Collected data
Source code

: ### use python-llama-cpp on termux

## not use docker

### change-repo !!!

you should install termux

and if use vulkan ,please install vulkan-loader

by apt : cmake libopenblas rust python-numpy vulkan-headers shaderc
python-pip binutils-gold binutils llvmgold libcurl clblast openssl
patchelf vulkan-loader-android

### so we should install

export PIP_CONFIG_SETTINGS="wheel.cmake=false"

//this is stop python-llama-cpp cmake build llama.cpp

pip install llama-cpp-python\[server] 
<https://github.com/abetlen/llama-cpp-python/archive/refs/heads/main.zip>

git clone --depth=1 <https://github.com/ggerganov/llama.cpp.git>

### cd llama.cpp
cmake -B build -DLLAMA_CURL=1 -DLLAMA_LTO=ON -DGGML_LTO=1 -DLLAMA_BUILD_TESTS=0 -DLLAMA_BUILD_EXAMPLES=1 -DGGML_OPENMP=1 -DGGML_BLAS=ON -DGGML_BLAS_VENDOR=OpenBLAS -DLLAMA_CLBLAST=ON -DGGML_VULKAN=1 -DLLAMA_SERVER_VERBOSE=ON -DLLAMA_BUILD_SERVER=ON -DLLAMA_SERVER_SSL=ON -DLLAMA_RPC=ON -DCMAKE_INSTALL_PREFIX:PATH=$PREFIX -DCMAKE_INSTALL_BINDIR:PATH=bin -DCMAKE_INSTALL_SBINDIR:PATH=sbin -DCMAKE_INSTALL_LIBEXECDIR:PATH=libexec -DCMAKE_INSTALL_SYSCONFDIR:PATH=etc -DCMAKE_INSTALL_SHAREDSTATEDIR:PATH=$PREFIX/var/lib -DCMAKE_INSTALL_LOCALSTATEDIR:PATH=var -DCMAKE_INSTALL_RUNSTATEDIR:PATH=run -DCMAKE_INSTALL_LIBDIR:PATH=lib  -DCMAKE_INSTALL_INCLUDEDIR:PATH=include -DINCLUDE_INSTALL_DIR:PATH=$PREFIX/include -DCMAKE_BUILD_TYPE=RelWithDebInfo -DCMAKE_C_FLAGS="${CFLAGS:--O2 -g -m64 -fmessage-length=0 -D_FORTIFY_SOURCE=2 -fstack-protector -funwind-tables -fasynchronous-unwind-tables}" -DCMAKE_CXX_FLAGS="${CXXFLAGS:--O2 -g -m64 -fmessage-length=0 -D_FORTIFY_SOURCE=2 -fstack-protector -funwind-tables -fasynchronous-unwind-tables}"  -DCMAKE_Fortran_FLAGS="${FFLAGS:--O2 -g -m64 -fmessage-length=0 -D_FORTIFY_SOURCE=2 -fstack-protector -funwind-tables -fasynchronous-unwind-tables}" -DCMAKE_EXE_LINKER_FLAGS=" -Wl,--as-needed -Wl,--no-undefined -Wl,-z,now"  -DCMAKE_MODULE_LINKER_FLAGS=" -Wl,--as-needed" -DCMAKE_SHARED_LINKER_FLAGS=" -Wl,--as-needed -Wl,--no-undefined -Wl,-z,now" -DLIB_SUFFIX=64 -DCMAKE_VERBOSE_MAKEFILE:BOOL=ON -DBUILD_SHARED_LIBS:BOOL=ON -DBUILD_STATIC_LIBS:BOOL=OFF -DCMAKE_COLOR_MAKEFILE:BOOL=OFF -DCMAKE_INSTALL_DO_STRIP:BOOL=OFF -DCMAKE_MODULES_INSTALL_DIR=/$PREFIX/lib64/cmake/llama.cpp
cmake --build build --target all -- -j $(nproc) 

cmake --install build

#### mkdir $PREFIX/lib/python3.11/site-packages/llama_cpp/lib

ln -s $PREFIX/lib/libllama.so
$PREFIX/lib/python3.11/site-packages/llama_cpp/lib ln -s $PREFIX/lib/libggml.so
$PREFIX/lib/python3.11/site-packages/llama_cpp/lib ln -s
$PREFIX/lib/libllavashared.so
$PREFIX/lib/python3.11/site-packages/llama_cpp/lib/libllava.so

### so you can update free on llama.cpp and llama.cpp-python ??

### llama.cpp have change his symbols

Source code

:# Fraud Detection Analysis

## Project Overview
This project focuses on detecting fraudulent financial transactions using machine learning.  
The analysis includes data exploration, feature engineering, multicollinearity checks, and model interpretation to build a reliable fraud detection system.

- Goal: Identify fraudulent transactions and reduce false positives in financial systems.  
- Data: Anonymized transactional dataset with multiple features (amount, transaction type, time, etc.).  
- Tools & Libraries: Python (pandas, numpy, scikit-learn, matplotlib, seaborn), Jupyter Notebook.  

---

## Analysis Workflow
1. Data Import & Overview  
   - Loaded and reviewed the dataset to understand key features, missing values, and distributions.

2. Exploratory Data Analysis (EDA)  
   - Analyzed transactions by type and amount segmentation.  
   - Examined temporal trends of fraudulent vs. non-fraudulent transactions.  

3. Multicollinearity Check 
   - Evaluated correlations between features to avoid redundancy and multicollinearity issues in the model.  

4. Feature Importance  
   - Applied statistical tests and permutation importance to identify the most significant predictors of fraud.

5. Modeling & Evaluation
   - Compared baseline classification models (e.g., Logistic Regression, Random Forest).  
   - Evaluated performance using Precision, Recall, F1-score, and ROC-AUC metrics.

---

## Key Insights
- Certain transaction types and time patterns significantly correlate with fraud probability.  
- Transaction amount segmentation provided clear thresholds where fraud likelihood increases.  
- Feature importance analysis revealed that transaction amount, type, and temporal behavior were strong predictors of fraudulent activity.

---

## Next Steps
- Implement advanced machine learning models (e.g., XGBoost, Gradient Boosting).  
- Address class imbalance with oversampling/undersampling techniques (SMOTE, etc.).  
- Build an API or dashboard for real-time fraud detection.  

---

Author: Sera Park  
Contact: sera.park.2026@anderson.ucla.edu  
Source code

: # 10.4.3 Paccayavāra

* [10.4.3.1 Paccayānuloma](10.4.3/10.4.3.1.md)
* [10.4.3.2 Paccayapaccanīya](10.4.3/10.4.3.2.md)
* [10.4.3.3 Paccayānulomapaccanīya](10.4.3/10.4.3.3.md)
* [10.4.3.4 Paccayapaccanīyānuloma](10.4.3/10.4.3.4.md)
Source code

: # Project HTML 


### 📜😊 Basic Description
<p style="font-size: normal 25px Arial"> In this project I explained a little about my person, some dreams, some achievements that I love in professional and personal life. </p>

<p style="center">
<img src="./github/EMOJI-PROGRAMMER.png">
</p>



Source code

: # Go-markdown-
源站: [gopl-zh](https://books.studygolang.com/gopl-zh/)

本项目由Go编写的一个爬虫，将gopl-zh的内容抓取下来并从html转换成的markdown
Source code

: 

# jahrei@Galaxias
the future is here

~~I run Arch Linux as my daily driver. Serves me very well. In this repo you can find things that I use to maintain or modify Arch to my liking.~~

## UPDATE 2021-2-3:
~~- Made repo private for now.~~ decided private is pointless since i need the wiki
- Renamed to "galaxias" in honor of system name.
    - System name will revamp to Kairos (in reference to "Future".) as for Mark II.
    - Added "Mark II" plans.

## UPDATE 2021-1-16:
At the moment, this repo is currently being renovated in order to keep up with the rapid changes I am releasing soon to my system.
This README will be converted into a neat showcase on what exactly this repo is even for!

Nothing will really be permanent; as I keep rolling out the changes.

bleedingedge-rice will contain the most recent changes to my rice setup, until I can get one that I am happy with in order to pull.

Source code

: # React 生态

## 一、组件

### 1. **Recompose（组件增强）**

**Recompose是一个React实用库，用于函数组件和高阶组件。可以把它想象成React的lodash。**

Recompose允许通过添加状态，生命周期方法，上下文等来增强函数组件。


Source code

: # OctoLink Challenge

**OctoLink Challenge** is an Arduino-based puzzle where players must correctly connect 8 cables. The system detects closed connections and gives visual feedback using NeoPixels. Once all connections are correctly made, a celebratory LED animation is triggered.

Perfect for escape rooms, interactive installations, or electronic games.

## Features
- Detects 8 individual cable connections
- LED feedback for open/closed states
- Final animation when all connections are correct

(WHAT YOU ARE ASKED TO DO) Count lines, not occurrences: report how many lines in the entries above include the word "segmentation", as a number alone.

(RESPONSE TO THE EXERCISE) 2